◆ **Activity**
Copy out, precisely as given, the lines from the line with "User Story #14: I" to the end of the entries that follow.

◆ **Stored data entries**
☆ ☆ ☆ ☆ ☆

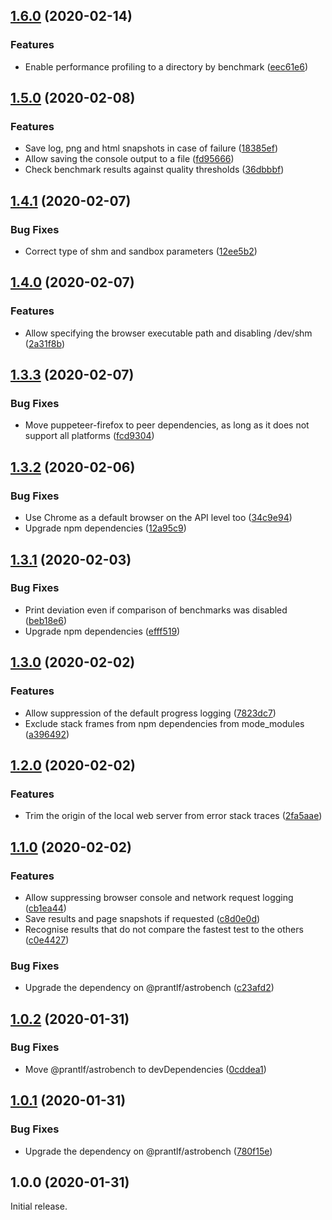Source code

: ## [1.6.0](https://github.com/prantlf/astrobench-cli/compare/v1.5.0...v1.6.0) (2020-02-14)

### Features

* Enable performance profiling to a directory by benchmark ([eec61e6](https://github.com/prantlf/astrobench-cli/commit/eec61e65118d89b33a274b91dff037988a1580b1))

## [1.5.0](https://github.com/prantlf/astrobench-cli/compare/v1.4.1...v1.5.0) (2020-02-08)

### Features

* Save log, png and html snapshots in case of failure ([18385ef](https://github.com/prantlf/astrobench-cli/commit/18385ef9ef4a3f36239c4a621f00a97d971a8831))
* Allow saving the console output to a file ([fd95666](https://github.com/prantlf/astrobench-cli/commit/fd956665fcee6756b2ffc20e44a68b58e16340d0))
* Check benchmark results against quality thresholds ([36dbbbf](https://github.com/prantlf/astrobench-cli/commit/36dbbbf941d1783413bf7f0b1c0ce56e009bf8a0))

## [1.4.1](https://github.com/prantlf/astrobench-cli/compare/v1.4.0...v1.4.1) (2020-02-07)

### Bug Fixes

* Correct type of shm and sandbox parameters ([12ee5b2](https://github.com/prantlf/astrobench-cli/commit/12ee5b296b036e858bdc5439cd69e3e84f33d7bc))

## [1.4.0](https://github.com/prantlf/astrobench-cli/compare/v1.3.3...v1.4.0) (2020-02-07)

### Features

* Allow specifying the browser executable path and disabling /dev/shm ([2a31f8b](https://github.com/prantlf/astrobench-cli/commit/2a31f8b87a638ee33b256a1fc0a577cf03097579))

## [1.3.3](https://github.com/prantlf/astrobench-cli/compare/v1.3.2...v1.3.3) (2020-02-07)

### Bug Fixes

* Move puppeteer-firefox to peer dependencies, as long as it does not support all platforms ([fcd9304](https://github.com/prantlf/astrobench-cli/commit/fcd9304bdd7e74b878165b9eb63071c5439bc7b7))

## [1.3.2](https://github.com/prantlf/astrobench-cli/compare/v1.3.1...v1.3.2) (2020-02-06)

### Bug Fixes

* Use Chrome as a default browser on the API level too ([34c9e94](https://github.com/prantlf/astrobench-cli/commit/34c9e947664733984eaa2eac6932daa24f3f9db5))
* Upgrade npm dependencies ([12a95c9](https://github.com/prantlf/astrobench-cli/commit/12a95c9b682a1bfd3da703087b478014996e121f))

## [1.3.1](https://github.com/prantlf/astrobench-cli/compare/v1.3.0...v1.3.1) (2020-02-03)

### Bug Fixes

* Print deviation even if comparison of benchmarks was disabled ([beb18e6](https://github.com/prantlf/astrobench-cli/commit/beb18e6f51d78e632aa237601857bd6fa74c9ccc))
* Upgrade npm dependencies ([efff519](https://github.com/prantlf/astrobench-cli/commit/efff5199b1cac67072fd0f9ffed60f0221e985d1))

## [1.3.0](https://github.com/prantlf/astrobench-cli/compare/v1.2.0...v1.3.0) (2020-02-02)

### Features

* Allow suppression of the default progress logging ([7823dc7](https://github.com/prantlf/astrobench-cli/commit/7823dc78e43e7126439e3fe57a21099bfeeae96f))
* Exclude stack frames from npm dependencies from mode_modules ([a396492](https://github.com/prantlf/astrobench-cli/commit/a3964927999214a64ca193e0a38903c6b2131b29))

## [1.2.0](https://github.com/prantlf/astrobench-cli/compare/v1.1.0...v1.2.0) (2020-02-02)

### Features

* Trim the origin of the local web server from error stack traces ([2fa5aae](https://github.com/prantlf/astrobench-cli/commit/2fa5aae4801f934d77c0e04b675f3283c775fc1e))

## [1.1.0](https://github.com/prantlf/astrobench-cli/compare/v1.0.2...v1.1.0) (2020-02-02)

### Features

* Allow suppressing browser console and network request logging ([cb1ea44](https://github.com/prantlf/astrobench/commit/cb1ea44524ae3cc153c4afd02e4fa522b277e94b))
* Save results and page snapshots if requested ([c8d0e0d](https://github.com/prantlf/astrobench/commit/c8d0e0d901033dafed2dd8cc1bddefa364e9cb4b))
* Recognise results that do not compare the fastest test to the others ([c0e4427](https://github.com/prantlf/astrobench/commit/c0e442730b3679fc34bf1938d5c5ce3869808338))

### Bug Fixes

* Upgrade the dependency on @prantlf/astrobench ([c23afd2](https://github.com/prantlf/astrobench/commit/c23afd262e69d1c0278c3f190a2c9d28a99d45c9))

## [1.0.2](https://github.com/prantlf/astrobench-cli/compare/v1.0.1...v1.0.2) (2020-01-31)

### Bug Fixes

* Move @prantlf/astrobench to devDependencies ([0cddea1](https://github.com/prantlf/astrobench/commit/0cddea1acdcc6b8d027d742b23e3eea303f8b8cc))

## [1.0.1](https://github.com/prantlf/astrobench-cli/compare/v1.0.0...v1.0.1) (2020-01-31)

### Bug Fixes

* Upgrade the dependency on @prantlf/astrobench ([780f15e](https://github.com/prantlf/astrobench/commit/780f15e1841c20d7425ace7b7c7216efa001d268))

## 1.0.0 (2020-01-31)

Initial release.
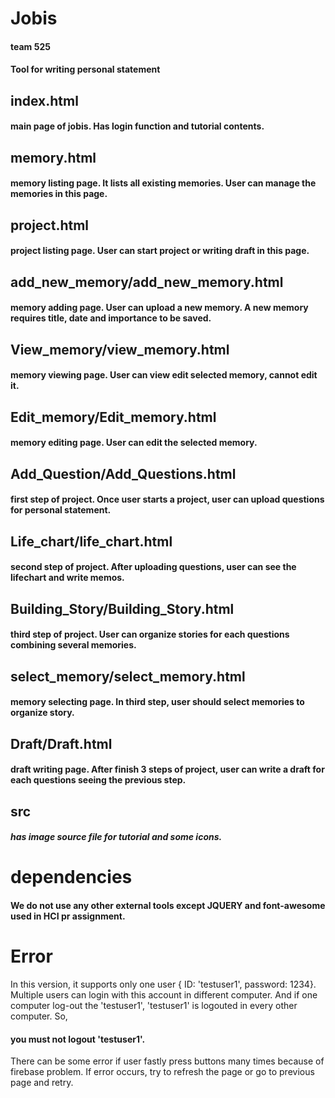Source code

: # Jobis
#### team 525
#### Tool for writing personal statement

## index.html
#### main page of jobis. Has login function and tutorial contents.  

## memory.html
#### memory listing page. It lists all existing memories. User can manage the memories in this page.

## project.html
#### project listing page. User can start project or writing draft in this page.

## add_new_memory/add_new_memory.html
#### memory adding page. User can upload a new memory. A new memory requires title, date and importance to be saved.

## View_memory/view_memory.html
#### memory viewing page. User can view edit selected memory, cannot edit it.

## Edit_memory/Edit_memory.html
#### memory editing page. User can edit the selected memory.

## Add_Question/Add_Questions.html
#### first step of project. Once user starts a project, user can upload questions for personal statement.

## Life_chart/life_chart.html
#### second step of project. After uploading questions, user can see the lifechart and write memos.

## Building_Story/Building_Story.html
#### third step of project. User can organize stories for each questions combining several memories.

## select_memory/select_memory.html
#### memory selecting page. In third step, user should select memories to organize story.

## Draft/Draft.html
#### draft writing page. After finish 3 steps of project, user can write a draft for each questions seeing the previous step.

## src
##### has image source file for tutorial and some icons.


# dependencies
#### We do not use any other external tools except JQUERY and font-awesome used in HCI pr assignment.

# Error
In this version, it supports only one user { ID: 'testuser1', password: 1234}.
Multiple users can login with this account in different computer. And if one computer log-out the 'testuser1', 'testuser1' is logouted in every other computer. So, 
#### you must not logout 'testuser1'. 
There can be some error if user fastly press buttons many times because of firebase problem. If error occurs, try to refresh the page or go to previous page and retry. 
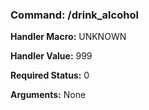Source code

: ### Command: /drink_alcohol

**Handler Macro:** UNKNOWN

**Handler Value:** 999

**Required Status:** 0

**Arguments:**
None
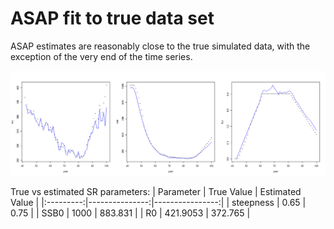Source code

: # ASAP fit to true data set
ASAP estimates are reasonably close to the true simulated data, with the exception of the very end of the time series.

![3panel fit](3panel_true_vs_est.png)

True vs estimated SR parameters:
| Parameter | True Value     | Estimated Value |
|:---------:|---------------:|----------------:|
| steepness | 0.65           |   0.75          |
| SSB0      | 1000           |   883.831       |
| R0        | 421.9053       |   372.765       |


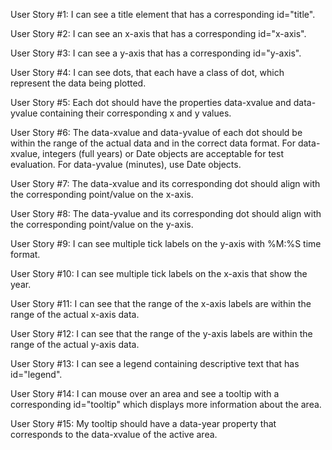 User Story #1: I can see a title element that has a corresponding id="title". 

User Story #2: I can see an x-axis that has a corresponding id="x-axis". 

User Story #3: I can see a y-axis that has a corresponding id="y-axis". 

User Story #4: I can see dots, that each have a class of dot, which represent the data being plotted. 

User Story #5: Each dot should have the properties data-xvalue and data-yvalue containing their corresponding x and y values. 

User Story #6: The data-xvalue and data-yvalue of each dot should be within the range of the actual data and in the correct data format. For data-xvalue, integers (full years) or Date objects are acceptable for test evaluation. For data-yvalue (minutes), use Date objects. 

User Story #7: The data-xvalue and its corresponding dot should align with the corresponding point/value on the x-axis. 

User Story #8: The data-yvalue and its corresponding dot should align with the corresponding point/value on the y-axis.

User Story #9: I can see multiple tick labels on the y-axis with %M:%S time format. 

User Story #10: I can see multiple tick labels on the x-axis that show the year. 

User Story #11: I can see that the range of the x-axis labels are within the range of the actual x-axis data. 

User Story #12: I can see that the range of the y-axis labels are within the range of the actual y-axis data. 

User Story #13: I can see a legend containing descriptive text that has id="legend". 

User Story #14: I can mouse over an area and see a tooltip with a corresponding id="tooltip" which displays more information about the area. 

User Story #15: My tooltip should have a data-year property that corresponds to the data-xvalue of the active area.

☆ ☆ ☆ ☆ ☆

◆ **Answer to this problem**
User Story #14: I can mouse over an area and see a tooltip with a corresponding id="tooltip" which displays more information about the area. 

User Story #15: My tooltip should have a data-year property that corresponds to the data-xvalue of the active area.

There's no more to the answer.